**Work item**:
Within the listing below, please show every line carrying the string "table".

**Input**:
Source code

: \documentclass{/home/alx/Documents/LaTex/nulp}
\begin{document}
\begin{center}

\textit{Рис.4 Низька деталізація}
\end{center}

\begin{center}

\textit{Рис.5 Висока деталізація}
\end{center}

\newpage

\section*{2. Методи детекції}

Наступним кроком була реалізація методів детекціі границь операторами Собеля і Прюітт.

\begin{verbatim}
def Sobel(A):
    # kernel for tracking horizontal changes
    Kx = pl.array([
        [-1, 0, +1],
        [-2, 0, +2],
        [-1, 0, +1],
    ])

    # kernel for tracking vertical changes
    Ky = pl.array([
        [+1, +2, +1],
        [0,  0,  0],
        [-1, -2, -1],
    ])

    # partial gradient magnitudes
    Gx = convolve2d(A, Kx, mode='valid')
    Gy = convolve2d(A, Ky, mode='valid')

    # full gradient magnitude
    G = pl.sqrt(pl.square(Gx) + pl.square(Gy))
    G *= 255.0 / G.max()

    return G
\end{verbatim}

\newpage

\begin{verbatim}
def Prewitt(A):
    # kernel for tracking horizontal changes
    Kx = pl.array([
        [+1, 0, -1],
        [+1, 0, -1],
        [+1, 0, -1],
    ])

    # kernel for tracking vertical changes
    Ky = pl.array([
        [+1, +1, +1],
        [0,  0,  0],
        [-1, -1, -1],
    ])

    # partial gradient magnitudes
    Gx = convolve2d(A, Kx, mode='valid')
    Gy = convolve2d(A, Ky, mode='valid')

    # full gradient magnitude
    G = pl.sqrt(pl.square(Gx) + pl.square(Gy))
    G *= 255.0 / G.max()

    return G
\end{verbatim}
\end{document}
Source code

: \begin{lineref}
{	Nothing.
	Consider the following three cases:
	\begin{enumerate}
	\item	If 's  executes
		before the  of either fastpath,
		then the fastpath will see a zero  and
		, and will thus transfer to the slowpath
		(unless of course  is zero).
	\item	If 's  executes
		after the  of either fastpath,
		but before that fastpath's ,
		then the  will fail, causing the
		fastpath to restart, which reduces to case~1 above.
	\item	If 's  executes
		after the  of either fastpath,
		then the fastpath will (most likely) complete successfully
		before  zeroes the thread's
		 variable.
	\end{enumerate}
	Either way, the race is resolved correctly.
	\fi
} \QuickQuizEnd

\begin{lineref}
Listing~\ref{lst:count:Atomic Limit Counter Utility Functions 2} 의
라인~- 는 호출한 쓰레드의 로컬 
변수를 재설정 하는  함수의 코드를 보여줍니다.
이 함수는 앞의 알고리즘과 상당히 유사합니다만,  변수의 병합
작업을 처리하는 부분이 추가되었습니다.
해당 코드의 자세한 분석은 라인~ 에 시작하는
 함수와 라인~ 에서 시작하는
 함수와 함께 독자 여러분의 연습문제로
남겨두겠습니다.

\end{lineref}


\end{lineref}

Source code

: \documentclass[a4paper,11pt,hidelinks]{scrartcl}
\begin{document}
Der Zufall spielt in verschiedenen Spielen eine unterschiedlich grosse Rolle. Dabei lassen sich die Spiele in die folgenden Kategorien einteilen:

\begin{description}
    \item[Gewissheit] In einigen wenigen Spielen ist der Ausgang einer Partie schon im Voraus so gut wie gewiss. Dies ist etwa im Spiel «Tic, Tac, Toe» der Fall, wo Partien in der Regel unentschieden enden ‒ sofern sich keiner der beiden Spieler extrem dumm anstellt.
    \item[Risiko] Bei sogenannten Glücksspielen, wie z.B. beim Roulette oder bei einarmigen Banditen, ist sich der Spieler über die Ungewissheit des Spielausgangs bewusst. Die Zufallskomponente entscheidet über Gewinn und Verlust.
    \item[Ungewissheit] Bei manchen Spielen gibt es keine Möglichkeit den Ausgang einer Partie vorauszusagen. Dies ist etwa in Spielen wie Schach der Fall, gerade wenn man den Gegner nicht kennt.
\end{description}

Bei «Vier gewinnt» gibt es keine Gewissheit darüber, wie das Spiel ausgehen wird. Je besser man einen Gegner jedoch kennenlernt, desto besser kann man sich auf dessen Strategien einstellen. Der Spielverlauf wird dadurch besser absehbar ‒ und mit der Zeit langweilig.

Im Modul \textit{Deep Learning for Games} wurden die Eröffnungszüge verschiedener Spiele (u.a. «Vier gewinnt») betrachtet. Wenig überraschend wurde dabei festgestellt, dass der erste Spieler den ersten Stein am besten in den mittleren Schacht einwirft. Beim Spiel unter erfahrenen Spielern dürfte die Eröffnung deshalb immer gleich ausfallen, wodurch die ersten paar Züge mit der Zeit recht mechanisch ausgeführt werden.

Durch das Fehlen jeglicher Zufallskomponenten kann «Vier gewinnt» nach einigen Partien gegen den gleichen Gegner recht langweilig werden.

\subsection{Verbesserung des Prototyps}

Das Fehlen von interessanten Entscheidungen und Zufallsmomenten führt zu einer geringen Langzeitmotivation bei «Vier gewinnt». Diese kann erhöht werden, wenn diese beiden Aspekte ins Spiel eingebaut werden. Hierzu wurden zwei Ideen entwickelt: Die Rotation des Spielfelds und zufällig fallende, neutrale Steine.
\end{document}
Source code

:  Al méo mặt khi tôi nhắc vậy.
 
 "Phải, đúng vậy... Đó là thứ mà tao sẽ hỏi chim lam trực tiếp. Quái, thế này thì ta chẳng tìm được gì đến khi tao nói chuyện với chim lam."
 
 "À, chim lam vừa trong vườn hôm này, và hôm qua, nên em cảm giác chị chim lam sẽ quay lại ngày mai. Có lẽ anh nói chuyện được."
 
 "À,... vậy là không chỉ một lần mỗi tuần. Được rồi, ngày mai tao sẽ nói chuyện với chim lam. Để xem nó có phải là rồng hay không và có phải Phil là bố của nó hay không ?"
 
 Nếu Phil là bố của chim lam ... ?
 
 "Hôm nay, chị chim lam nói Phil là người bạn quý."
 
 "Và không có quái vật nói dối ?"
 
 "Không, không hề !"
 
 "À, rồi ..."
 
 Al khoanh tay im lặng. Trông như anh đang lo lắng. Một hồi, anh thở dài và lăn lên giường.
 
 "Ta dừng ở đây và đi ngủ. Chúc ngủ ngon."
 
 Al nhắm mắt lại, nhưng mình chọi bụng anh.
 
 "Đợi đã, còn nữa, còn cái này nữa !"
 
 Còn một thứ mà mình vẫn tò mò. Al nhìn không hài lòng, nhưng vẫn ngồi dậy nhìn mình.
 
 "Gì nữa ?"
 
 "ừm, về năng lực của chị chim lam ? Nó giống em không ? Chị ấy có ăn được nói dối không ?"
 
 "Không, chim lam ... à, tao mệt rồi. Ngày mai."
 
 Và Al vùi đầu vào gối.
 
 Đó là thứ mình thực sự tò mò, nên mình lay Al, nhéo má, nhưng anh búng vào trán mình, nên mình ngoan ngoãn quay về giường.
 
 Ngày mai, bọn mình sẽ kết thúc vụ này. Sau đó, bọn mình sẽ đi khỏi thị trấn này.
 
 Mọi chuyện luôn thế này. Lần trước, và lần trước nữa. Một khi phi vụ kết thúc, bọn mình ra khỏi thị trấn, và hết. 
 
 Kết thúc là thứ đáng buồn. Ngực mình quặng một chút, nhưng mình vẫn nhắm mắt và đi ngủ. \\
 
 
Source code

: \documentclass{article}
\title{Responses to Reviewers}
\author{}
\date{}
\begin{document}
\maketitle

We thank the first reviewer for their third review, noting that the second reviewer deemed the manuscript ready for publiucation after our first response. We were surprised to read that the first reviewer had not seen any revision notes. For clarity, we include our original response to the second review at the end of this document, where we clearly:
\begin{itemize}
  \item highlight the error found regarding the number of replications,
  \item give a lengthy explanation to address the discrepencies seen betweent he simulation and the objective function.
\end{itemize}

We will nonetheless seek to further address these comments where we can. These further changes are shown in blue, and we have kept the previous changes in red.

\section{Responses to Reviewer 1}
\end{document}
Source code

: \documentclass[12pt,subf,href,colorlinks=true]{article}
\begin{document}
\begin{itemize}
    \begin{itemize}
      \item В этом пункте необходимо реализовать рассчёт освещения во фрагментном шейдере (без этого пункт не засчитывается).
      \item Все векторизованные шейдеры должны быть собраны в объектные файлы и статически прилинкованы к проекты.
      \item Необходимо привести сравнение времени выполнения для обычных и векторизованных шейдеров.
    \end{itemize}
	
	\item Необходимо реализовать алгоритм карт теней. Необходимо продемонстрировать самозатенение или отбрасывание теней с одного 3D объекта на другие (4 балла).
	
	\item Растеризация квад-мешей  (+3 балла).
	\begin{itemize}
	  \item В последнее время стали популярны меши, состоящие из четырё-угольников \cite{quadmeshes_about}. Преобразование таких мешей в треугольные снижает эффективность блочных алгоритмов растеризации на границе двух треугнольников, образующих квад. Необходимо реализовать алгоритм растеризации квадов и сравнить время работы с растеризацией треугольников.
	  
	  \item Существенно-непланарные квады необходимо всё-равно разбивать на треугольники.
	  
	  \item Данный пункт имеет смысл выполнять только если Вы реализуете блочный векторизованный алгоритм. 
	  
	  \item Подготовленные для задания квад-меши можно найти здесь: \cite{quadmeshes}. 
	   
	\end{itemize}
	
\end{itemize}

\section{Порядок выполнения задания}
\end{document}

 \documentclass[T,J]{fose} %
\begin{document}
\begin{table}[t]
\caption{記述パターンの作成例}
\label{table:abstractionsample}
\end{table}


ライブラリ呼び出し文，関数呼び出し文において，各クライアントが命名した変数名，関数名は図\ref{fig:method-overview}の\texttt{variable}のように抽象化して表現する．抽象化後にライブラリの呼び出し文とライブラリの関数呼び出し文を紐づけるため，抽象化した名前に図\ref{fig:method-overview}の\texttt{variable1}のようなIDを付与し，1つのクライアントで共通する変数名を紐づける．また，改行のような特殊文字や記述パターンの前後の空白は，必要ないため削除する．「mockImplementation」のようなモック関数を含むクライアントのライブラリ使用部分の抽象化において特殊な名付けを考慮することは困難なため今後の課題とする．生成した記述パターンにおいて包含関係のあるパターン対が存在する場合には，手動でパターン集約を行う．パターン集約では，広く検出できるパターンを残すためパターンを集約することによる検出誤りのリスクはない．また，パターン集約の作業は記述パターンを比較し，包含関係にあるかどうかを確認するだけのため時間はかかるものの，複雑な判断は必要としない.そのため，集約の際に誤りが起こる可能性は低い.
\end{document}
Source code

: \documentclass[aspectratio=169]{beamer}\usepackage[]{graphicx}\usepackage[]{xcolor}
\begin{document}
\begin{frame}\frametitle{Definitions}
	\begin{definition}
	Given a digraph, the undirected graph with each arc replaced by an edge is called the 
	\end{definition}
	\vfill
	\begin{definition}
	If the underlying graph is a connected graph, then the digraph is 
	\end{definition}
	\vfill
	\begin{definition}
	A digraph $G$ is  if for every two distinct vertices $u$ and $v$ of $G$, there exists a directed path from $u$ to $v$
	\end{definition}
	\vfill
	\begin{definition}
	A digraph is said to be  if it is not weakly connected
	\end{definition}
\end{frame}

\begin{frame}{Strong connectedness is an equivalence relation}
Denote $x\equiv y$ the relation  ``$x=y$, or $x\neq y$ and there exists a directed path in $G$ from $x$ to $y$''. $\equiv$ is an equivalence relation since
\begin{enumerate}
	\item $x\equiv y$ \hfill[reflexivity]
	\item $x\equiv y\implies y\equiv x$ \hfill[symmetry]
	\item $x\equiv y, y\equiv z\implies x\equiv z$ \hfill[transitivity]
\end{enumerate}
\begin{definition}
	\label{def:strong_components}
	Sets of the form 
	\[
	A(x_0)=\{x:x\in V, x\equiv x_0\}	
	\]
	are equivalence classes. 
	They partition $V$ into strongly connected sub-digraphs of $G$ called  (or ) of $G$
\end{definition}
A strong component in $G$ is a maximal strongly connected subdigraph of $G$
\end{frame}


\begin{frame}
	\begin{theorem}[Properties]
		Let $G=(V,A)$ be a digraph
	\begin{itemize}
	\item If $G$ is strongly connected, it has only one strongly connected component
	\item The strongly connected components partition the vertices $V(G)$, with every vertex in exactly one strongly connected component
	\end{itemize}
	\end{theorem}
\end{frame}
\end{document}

**Answer to this exercise**:
\begin{table}[t]
\label{table:abstractionsample}
\end{table}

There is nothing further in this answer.